Exercise directions: Provide only the number of lines in the records where "deviation" appears.

Stored data:

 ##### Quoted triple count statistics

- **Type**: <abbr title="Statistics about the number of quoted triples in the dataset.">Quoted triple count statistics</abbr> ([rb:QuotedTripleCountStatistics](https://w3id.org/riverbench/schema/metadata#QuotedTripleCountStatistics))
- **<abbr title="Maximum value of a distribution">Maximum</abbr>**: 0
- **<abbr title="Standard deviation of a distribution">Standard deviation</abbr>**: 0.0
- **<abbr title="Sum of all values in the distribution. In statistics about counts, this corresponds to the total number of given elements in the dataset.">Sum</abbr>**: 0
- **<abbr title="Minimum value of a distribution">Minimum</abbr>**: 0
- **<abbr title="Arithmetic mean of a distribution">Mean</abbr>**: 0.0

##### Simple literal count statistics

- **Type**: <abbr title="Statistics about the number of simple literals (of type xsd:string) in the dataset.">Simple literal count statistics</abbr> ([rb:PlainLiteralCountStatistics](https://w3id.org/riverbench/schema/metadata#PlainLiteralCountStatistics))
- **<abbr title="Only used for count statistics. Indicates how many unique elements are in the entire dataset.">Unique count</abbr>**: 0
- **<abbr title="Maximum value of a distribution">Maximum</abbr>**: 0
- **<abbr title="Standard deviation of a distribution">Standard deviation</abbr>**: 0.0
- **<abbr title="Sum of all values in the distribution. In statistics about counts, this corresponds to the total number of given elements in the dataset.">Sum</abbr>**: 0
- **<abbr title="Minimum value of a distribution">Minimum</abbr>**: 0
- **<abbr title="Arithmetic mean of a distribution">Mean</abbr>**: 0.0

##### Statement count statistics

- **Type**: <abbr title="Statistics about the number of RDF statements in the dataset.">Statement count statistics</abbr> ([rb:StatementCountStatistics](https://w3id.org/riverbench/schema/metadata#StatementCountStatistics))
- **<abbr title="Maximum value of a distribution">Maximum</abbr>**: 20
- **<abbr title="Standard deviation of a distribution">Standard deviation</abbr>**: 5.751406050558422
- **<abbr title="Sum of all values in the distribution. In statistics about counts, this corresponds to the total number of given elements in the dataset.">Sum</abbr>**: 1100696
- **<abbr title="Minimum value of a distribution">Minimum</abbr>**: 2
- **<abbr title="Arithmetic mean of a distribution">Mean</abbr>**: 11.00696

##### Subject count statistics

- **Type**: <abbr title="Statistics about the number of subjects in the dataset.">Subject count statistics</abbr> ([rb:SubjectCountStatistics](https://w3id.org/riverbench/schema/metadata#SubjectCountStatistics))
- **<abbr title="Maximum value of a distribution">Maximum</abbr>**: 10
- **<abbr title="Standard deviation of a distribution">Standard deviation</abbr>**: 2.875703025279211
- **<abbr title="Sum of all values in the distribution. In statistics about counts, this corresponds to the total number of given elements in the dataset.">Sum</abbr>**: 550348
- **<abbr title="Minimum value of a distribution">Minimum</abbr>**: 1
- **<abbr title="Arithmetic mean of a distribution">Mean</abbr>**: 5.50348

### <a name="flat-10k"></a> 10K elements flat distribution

* * *

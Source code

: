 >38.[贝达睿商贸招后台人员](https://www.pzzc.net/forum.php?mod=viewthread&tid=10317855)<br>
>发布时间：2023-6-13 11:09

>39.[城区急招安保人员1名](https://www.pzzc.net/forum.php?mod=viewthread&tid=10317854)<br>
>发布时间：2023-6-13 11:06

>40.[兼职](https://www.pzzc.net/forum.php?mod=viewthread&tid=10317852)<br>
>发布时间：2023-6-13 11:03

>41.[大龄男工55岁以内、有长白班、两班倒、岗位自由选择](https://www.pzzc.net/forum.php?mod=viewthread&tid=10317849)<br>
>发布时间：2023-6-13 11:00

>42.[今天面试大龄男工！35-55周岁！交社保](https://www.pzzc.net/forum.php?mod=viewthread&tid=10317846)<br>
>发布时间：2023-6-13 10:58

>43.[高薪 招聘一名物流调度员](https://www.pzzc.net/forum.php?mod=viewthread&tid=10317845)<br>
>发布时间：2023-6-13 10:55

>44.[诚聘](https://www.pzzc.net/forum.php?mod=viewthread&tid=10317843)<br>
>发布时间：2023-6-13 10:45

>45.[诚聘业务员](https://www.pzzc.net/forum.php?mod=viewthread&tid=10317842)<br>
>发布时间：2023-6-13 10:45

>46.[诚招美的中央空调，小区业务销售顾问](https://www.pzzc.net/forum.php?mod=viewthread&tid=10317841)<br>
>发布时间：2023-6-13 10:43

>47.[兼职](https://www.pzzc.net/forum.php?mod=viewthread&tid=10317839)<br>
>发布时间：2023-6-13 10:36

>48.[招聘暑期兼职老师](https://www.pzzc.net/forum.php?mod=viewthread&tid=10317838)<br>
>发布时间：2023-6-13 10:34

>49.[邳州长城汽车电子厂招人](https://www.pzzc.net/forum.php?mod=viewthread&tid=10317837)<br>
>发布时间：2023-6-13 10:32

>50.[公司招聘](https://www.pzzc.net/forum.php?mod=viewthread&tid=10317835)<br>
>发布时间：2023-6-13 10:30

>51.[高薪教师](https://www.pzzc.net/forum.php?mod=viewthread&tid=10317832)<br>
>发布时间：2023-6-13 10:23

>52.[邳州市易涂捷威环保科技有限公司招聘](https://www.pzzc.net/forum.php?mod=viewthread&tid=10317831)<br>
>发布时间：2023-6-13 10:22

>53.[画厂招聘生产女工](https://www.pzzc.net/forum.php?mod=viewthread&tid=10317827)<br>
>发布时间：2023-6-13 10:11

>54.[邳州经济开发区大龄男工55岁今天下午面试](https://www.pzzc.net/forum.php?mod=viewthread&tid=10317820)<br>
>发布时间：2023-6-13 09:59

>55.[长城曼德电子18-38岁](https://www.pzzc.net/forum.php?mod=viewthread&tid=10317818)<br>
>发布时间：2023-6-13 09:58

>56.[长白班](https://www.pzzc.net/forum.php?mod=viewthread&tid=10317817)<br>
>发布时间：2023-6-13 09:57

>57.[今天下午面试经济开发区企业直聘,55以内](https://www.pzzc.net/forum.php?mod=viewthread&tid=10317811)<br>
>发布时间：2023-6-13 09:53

Reply to the exercise: 4